As spelled out here, the regulatory framework proposed that Geithner has requested.....



On taking over institutions:

"Depending on the circumstances, the FDIC and the Treasury would place the firm into conservatorship with the aim of returning it to private hands or a receivership that would manage the process of winding down the firm. The trustee of the conservatorship or receivership would have broad powers, including to sell or transfer the assets or liabilities of the institution in question, to renegotiate or repudiate the institution's contracts (including with its employees), and to deal with a derivatives book. A conservator would also have the power to restructure the institution by, for example, replacing its board of directors and its senior officers. None of these actions would be subject to the approval of the institution's creditors or other stakeholders." (Among other things, the trustee can step in, sell or keep whatever he or she felt was best for the company, completely replace the BoD, eliminate any necessary executives, void contracts and do so without stock or debt holder approval.)

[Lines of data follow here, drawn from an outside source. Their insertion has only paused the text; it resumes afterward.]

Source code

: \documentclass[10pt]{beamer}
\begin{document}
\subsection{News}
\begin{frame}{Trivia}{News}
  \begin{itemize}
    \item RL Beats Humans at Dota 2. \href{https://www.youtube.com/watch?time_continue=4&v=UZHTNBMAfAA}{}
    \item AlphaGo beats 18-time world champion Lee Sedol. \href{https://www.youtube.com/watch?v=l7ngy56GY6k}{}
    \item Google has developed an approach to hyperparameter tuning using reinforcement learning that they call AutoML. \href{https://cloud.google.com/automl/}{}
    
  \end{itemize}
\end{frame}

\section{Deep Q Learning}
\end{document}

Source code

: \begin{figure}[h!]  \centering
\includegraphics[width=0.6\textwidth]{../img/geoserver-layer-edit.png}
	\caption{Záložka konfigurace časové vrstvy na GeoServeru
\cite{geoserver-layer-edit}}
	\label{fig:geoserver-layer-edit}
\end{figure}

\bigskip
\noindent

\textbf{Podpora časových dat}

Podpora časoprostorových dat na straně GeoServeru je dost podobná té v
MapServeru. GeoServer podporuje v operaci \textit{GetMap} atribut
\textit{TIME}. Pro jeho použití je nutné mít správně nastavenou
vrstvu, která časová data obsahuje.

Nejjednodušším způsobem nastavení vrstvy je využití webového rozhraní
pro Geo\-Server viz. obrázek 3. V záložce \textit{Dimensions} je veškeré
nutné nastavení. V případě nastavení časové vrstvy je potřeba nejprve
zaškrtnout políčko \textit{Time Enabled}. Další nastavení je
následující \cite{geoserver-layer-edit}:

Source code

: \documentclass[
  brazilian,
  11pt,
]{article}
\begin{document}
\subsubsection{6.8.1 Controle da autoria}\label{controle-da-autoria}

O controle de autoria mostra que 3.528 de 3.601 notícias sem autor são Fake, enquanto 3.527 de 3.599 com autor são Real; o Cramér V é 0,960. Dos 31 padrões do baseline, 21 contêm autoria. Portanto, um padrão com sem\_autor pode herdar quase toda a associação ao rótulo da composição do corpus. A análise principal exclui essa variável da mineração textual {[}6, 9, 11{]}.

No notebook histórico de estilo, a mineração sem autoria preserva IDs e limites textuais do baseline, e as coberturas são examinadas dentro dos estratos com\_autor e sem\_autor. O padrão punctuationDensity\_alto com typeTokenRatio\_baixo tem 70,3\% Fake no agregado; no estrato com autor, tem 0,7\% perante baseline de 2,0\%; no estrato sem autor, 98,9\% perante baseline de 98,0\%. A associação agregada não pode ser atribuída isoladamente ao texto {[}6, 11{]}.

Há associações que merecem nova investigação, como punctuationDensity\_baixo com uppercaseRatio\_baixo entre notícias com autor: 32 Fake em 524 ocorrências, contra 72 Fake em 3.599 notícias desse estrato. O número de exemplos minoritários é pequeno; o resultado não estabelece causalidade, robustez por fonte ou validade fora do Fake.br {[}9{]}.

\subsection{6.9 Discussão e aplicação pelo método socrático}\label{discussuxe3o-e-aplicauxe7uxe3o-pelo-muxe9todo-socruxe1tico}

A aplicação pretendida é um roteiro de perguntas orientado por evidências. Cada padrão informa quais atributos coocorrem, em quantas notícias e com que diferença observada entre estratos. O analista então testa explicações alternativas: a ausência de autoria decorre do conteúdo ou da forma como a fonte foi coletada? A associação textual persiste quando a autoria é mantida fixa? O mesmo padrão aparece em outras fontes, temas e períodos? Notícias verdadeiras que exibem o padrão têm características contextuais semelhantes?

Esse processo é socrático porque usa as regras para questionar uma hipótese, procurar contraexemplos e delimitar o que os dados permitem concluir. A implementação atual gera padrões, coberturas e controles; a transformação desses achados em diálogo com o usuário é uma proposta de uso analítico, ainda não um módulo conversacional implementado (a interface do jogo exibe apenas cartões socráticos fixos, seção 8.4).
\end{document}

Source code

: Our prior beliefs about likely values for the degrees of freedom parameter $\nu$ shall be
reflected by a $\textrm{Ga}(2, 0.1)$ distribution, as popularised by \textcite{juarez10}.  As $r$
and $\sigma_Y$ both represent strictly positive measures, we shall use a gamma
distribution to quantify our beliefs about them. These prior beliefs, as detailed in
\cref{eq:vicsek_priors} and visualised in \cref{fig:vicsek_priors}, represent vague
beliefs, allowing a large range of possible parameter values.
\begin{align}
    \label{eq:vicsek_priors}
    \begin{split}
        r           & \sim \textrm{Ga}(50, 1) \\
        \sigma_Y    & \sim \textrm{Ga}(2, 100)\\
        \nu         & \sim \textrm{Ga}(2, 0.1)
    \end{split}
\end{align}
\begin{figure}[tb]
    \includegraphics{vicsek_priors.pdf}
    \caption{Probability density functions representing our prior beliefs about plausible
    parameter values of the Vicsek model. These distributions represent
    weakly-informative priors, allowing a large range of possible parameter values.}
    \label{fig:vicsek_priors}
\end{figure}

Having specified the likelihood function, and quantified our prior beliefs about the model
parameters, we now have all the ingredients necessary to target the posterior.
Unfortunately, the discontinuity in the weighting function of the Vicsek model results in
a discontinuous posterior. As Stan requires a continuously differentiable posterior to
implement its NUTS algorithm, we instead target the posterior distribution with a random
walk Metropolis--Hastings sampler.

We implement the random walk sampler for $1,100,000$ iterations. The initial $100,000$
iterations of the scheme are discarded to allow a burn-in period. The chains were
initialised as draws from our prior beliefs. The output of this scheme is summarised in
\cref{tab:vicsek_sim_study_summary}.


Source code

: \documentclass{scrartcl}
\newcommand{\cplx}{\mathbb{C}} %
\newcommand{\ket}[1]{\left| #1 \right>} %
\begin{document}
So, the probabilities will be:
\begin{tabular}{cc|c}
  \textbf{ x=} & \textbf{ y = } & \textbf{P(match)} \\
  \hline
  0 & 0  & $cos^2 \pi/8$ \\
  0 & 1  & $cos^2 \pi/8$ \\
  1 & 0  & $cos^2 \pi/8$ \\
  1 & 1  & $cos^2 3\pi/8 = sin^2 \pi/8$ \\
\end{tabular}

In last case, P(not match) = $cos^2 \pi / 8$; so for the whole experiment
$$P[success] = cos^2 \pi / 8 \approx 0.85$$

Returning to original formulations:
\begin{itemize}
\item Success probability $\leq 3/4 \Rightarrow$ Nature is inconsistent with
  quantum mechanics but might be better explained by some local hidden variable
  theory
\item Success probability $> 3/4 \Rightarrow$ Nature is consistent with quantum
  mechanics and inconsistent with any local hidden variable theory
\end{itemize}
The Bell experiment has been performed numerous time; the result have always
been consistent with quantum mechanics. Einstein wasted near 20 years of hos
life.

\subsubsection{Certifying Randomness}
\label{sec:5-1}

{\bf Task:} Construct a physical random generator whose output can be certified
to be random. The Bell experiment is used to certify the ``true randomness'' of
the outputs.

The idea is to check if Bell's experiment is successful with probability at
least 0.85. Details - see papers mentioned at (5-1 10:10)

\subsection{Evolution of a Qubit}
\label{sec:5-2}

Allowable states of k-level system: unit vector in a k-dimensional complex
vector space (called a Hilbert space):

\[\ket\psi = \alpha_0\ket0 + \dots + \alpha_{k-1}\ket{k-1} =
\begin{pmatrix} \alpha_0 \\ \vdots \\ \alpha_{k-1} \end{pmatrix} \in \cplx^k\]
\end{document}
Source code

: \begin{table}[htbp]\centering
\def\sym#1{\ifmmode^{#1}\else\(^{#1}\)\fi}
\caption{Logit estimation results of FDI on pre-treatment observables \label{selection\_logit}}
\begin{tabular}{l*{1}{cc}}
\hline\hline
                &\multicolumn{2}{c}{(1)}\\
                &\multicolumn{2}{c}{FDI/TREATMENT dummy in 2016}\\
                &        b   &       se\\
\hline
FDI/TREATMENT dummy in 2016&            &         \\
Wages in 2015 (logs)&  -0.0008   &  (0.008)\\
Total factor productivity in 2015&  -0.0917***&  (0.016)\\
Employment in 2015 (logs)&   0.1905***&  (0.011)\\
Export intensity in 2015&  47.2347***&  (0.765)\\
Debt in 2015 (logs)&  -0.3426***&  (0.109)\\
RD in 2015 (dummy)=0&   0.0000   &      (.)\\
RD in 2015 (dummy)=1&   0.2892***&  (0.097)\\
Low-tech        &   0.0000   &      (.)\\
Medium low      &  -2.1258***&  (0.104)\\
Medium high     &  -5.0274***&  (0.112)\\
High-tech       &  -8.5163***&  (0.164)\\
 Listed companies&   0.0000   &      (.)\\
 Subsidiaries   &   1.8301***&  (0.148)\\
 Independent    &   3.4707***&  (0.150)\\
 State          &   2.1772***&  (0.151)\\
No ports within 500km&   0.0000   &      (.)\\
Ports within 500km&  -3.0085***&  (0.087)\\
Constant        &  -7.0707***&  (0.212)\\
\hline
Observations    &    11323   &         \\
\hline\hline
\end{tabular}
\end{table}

Hedge funds -(This has been a long time coming):
"U.S. law generally does not require hedge funds or other private pools of capital to register with a federal financial regulator, although some funds that trade commodity derivatives must register with the Commodity Futures Trading Commission and many funds register voluntarily with the Securities and Exchange Commission. As a result, there are no reliable, comprehensive data available to assess whether such funds individually or collectively pose a threat to financial stability. The Madoff episode is just one more reminder that, in order to protect investors, we must close gaps and weaknesses in the regulation and enforcement of broker-dealers, investment advisors and the funds they manage."

Derivatives and swaps:
"In our proposed regulatory framework, the government will regulate the markets for credit default swaps and over-the-counter derivatives for the first time."

(This is just the first part of the proposals for the swaps, the others are well worth reading.)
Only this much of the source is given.